As stated before, the CSV storage will only be available for Hyper-V, although the CSV storage will appear on both Cluster Nodes at the same time. In Figure 7 you can see that CLUSTERNODE-1 is the owner of the actual disk resource. When you try to open Windows Explorer on CLUSTERNODE-2 it will fail, although you can see it in Windows Explorer. Using the CSV storage with Hyper-V Manager is not a problem though.

Using Hyper-V with CSV storage

To use Hyper-V with the CSV storage, the Hyper-V settings need to be changed. Both the Virtual Hard Disks as well as the Virtual Machines need to be configured to use the CSV storage.

Open the Hyper-V Manager on both Cluster Nodes and select “Hyper-V Settings…” in the Actions Pane. Enter the proper directory locations, for example:

  • C:\ClusterStorage\Volume1\Hyper-V\Virtual Hard Disk
  • C:\ClusterStorage\Volume1\Hyper-V

942-JW8.JPG

Figure 8. Change the Hyper-V settings to use the CSV Storage

Hyper-V is now ready to use the CSV storage and is able to Live Migrate VM’s from one Cluster Node to another Cluster Node.

In the Hyper-V Manager, create a new Virtual Machine and make sure that it uses the directory as configured in the previous step. Configure the Virtual Machine as needed and continue the installation of the Virtual Machine.

After installation of the Virtual Machine, shut it down and open the Windows Server 2008 Failover Cluster Manager.

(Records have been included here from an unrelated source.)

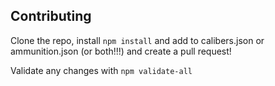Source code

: ## Contributing

Clone the repo, install `npm install` and add to calibers.json or ammunition.json (or both!!!) and create a pull request!

Validate any changes with `npm validate-all`
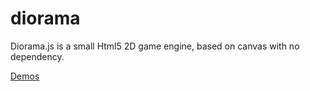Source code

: # diorama
Diorama.js is a small Html5 2D game engine, based on canvas with no dependency.

[Demos](https://gitlab.com/teabo/Diorama)
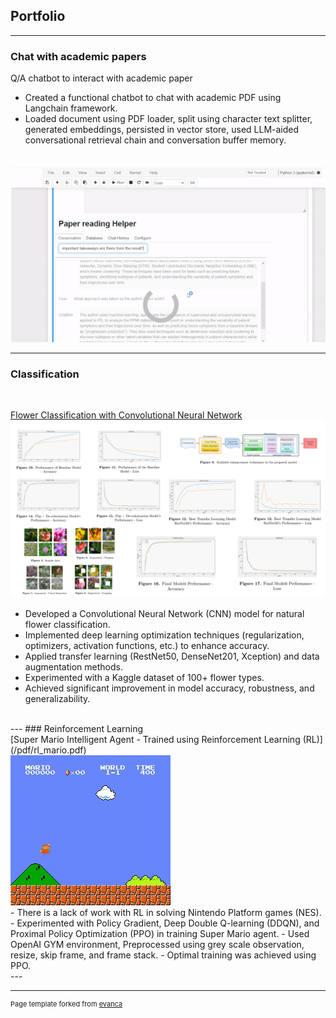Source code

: ## Portfolio

---

### Chat with academic papers
Q/A chatbot to interact with academic paper
<br>
- Created a functional chatbot to chat with academic PDF using Langchain framework.
- Loaded document using PDF loader, split using character text splitter, generated embeddings, persisted in vector store, used LLM-aided conversational retrieval chain and conversation buffer memory.
<br>
<img src="images/chatbot.gif?raw=true"/>

<br>

---
### Classification
<br>

[Flower Classification with Convolutional Neural Network](/pdf/flower_classification.pdf)
<br>
<img src="images/flower_classification.png?raw=true"/>
<br>
- Developed a Convolutional Neural Network (CNN) model for natural flower classification.
- Implemented deep learning optimization techniques (regularization, optimizers, activation functions, etc.) to enhance accuracy.
- Applied transfer learning (RestNet50, DenseNet201, Xception) and data augmentation methods.
- Experimented with a Kaggle dataset of 100+ flower types.
- Achieved significant improvement in model accuracy, robustness, and generalizability.
<br>
---
### Reinforcement Learning
<br>
[Super Mario Intelligent Agent - Trained using Reinforcement Learning (RL)](/pdf/rl_mario.pdf)
<br>
<img src="images/rl_mario.gif?raw=true"/>
<br>
- There is a lack of work with RL in solving Nintendo Platform games (NES).
- Experimented with Policy Gradient, Deep Double Q-learning (DDQN), and Proximal Policy Optimization (PPO) in training Super Mario agent.
- Used OpenAI GYM environment, Preprocessed using grey scale observation, resize, skip frame, and frame stack.
- Optimal training was achieved using PPO.

<br>
---

---
<p style="font-size:11px">Page template forked from <a href="https://github.com/evanca/quick-portfolio">evanca</a></p>
<!-- Remove above link if you don't want to attibute -->
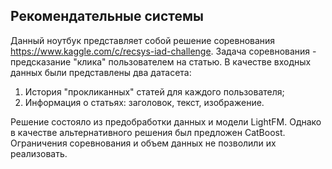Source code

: ## Рекомендательные системы
Данный ноутбук представляет собой решение соревнования https://www.kaggle.com/c/recsys-iad-challenge.
Задача соревнования - предсказание "клика" пользователем на статью. В качестве входных данных были представлены два датасета:
1) История "прокликанных" статей для каждого пользователя;
2) Информация о статьях: заголовок, текст, изображение.

Решение состояло из предобработки данных и модели LightFM. Однако в качестве альтернативного решения был предложен CatBoost. Ограничения
соревнования и объем данных не позволили их реализовать.
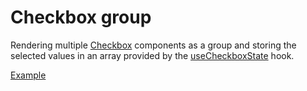 # Checkbox group

<p class="description">
  Rendering multiple <a href="/components/checkbox">Checkbox</a> components as a group and storing the selected values in an array provided by the <a href="/examples/checkbox-state">useCheckboxState</a> hook.
</p>

<a href="./index.tsx" data-playground>Example</a>
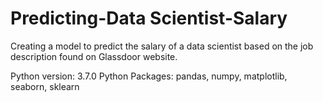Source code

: # Predicting-Data Scientist-Salary
Creating a model to predict the salary of a data scientist based on the job description found on Glassdoor website.

Python version: 3.7.0
Python Packages: pandas, numpy, matplotlib, seaborn, sklearn
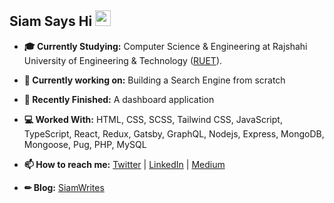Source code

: ## Siam Says Hi <img src="https://media.giphy.com/media/hvRJCLFzcasrR4ia7z/giphy.gif" width="25px" height="25px">

- **🎓 Currently Studying:** Computer Science & Engineering at Rajshahi University of Engineering & Technology ([RUET](https://www.ruet.ac.bd/)).
- **🔭 Currently working on:** Building a Search Engine from scratch
- **🏁 Recently Finished:** A dashboard application
- **💻 Worked With:** HTML, CSS, SCSS, Tailwind CSS, JavaScript, TypeScript, React, Redux, Gatsby, GraphQL, Nodejs, Express, MongoDB, Mongoose, Pug, PHP, MySQL
  
- **📫 How to reach me:** [Twitter](https://twitter.com/NaimulIslamSiam) | [LinkedIn](https://www.linkedin.com/in/naimulislamsiam/) | [Medium](https://medium.com/@NaimulIslamSiam)
- **✏ Blog:** [SiamWrites](https://siamwrites.netlify.app/)

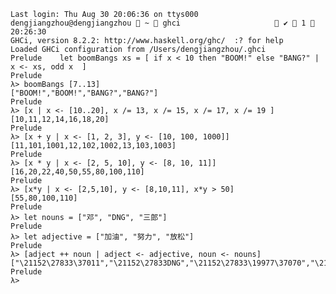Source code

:     Last login: Thu Aug 30 20:06:36 on ttys000
    dengjiangzhou@dengjiangzhou  ~  ghci                      ✔  1  20:26:30 
    GHCi, version 8.2.2: http://www.haskell.org/ghc/  :? for help
    Loaded GHCi configuration from /Users/dengjiangzhou/.ghci
    Prelude    let boomBangs xs = [ if x < 10 then "BOOM!" else "BANG?" | x <- xs, odd x  ]
    Prelude
    λ> boomBangs [7..13]
    ["BOOM!","BOOM!","BANG?","BANG?"]
    Prelude
    λ> [x | x <- [10..20], x /= 13, x /= 15, x /= 17, x /= 19 ]
    [10,11,12,14,16,18,20]
    Prelude
    λ> [x + y | x <- [1, 2, 3], y <- [10, 100, 1000]]
    [11,101,1001,12,102,1002,13,103,1003]
    Prelude
    λ> [x * y | x <- [2, 5, 10], y <- [8, 10, 11]]
    [16,20,22,40,50,55,80,100,110]
    Prelude
    λ> [x*y | x <- [2,5,10], y <- [8,10,11], x*y > 50]
    [55,80,100,110]
    Prelude
    λ> let nouns = ["邓", "DNG", "三郎"]
    Prelude
    λ> let adjective = ["加油", "努力", "放松"]
    Prelude
    λ> [adject ++ noun | adject <- adjective, noun <- nouns]
    ["\21152\27833\37011","\21152\27833DNG","\21152\27833\19977\37070","\21162\21147\37011","\21162\21147DNG","\21162\21147\19977\37070","\25918\26494\37011","\25918\26494DNG","\25918\26494\19977\37070"]
    Prelude
    λ> 
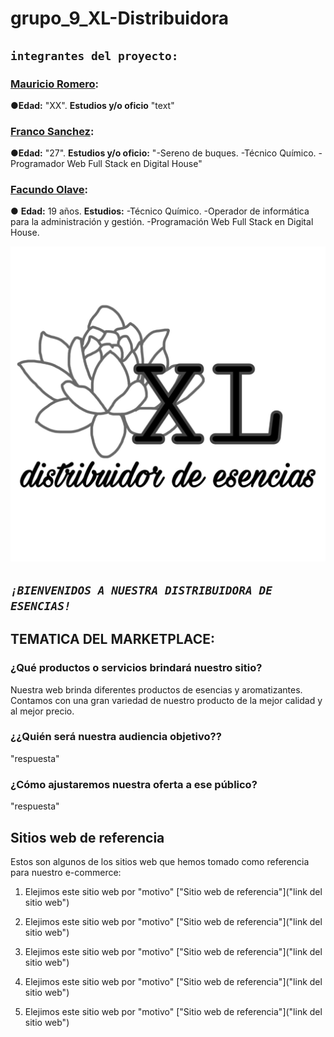# grupo_9_XL-Distribuidora

## `integrantes del proyecto:`

### [Mauricio Romero](https://github.com/Romero713):
●**Edad:** "XX". **Estudios y/o oficio** "text"

### [Franco Sanchez](https://github.com/FrancoSanchez2022):
●**Edad:** "27". **Estudios y/o oficio:** "-Sereno de buques. -Técnico Químico. -Programador Web Full Stack en Digital House"

### [Facundo Olave](https://github.com/Facuu18):
● **Edad:** 19 años. **Estudios:** -Técnico Químico. -Operador de informática para la administración y gestión. -Programación Web Full Stack en Digital House.

![LOGO](design/Logo%20distribuidora%20de%20esencias.jpeg "LOGO") 

## *`¡BIENVENIDOS A NUESTRA DISTRIBUIDORA DE ESENCIAS!`*

## **TEMATICA DEL MARKETPLACE:**

### **¿Qué productos o servicios brindará nuestro sitio?**

Nuestra web brinda diferentes productos de esencias y aromatizantes.
Contamos con una gran variedad de nuestro producto de la mejor calidad y al mejor precio.  

### **¿¿Quién será nuestra audiencia objetivo??**

"respuesta"

### **¿Cómo ajustaremos nuestra oferta a ese público?**

"respuesta"


## **Sitios web de referencia**

Estos son algunos de los sitios web que hemos tomado como referencia para nuestro e-commerce:

1. Elejimos este sitio web por "motivo"
["Sitio web de referencia"]("link del sitio web")

2. Elejimos este sitio web por "motivo"
["Sitio web de referencia"]("link del sitio web")

3. Elejimos este sitio web por "motivo"
["Sitio web de referencia"]("link del sitio web")

4. Elejimos este sitio web por "motivo"
["Sitio web de referencia"]("link del sitio web")

5. Elejimos este sitio web por "motivo"
["Sitio web de referencia"]("link del sitio web")
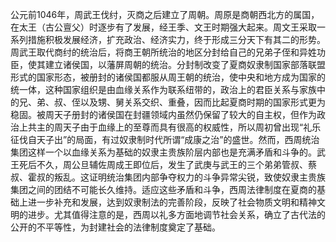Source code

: 公元前1046年，周武王伐纣，灭商之后建立了周朝。周原是商朝西北方的属国，在太王（古公亶父）时逐步有了发展，经王季、文王时期强大起来。周文王采取一系列措施积极发展经济，扩充政治、经济实力，终于形成三分天下有其二的形势。周武王取代商纣的统治后，将商王朝所统治的地区分封给自己的兄弟子侄和异姓功臣，使其建立诸侯国，以藩屏周朝的统治。分封制改变了夏商奴隶制国家部落联盟形式的国家形态，被册封的诸侯国都服从周王朝的统治，使中央和地方成为国家的统一体，这种国家组织是由血缘关系作为联系纽带的，政治上的君臣关系与家族中的兄、弟、叔、侄以及甥、舅关系交织、重叠，因而比起夏商时期的国家形式更为稳固。被周天子册封的诸侯国在封疆领域内虽然仍保留了较大的自主权，但作为政治上共主的周天子由于血缘上的至尊而具有很高的权威性，所以周初曾出现“礼乐征伐自天子出”的局面，有过奴隶制时代所谓“成康之治”的盛世。然而，西周统治集团这样一个以血缘关系为基础的奴隶主贵族阶层内部也是充满矛盾和斗争的。武王死后不久，周公旦辅佐周成王即位后，发生了武庚与武王的三个弟弟管叔、蔡叔、霍叔的叛乱。这证明统治集团内部争夺权力的斗争异常尖锐，致使奴隶主贵族集团之间的团结不可能长久维持。适应这些矛盾和斗争，西周法律制度在夏商的基础上进一步补充和发展，达到奴隶制法的完善阶段，反映了社会物质文明和精神文明的进步。尤其值得注意的是，西周以礼多方面地调节社会关系，确立了古代法的公开的不平等性，为封建社会的法律制度奠定了基础。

Under the Cluster Name, select the “Services and applications” node and in the Actions Pane select “Configure a Service or Application”. In the “Select Service or Application” pop-up dialog select “Virtual Machine” and click Next. Select the Virtual Machine that was just created and click Next two times. Click Finish to end the High Availability Wizard.

The Failover Cluster Manager now takes over the control of the Virtual Machine. To start the Virtual Machine right click it in the Failover Cluster Manager and select “Start”. The Virtual Machine will now be started and after some time you’ll be able to connect to the Virtual Machine.

To Live Migrate the Virtual Machine from one Cluster Node to another Cluster Node, open the Failover Cluster Manager and select the Virtual Machine. In the Actions Pane select “Live migrate virtual machine to another node” and select an available Cluster Node (CLUSTERNODE-2 in Figure 9).

942-JW9.JPG

Figure 9. Live Migrate a Virtual Machine to another Cluster Node.

Connected Clients will not notice that the Virtual Machine failed over to another Cluster Node!

Note. If you use a Private Network for Internal Cluster Communications, make sure that you’ve enabled the “Client for Microsoft Networks” and the “File and Printer Sharing for Microsoft Networks”. If you do not enable this option, Live Migration of Virtual Machines will fail.

Conclusion

When using the Live Migration feature in Hyper-V R2, it is now possible to failover a Virtual Machine without any downtime, which was not possible in the first release of Hyper-V. The issues you have to be aware of are the Network Settings and the fact that Cluster Shared Volumes are only available to Hyper-V and not to any other service running on the Hyper-V server.

Management of the Hyper-V cluster will even be easier when using System Center Virtual Machine Manager 2008 R2, but that’s beyond the scope of this article.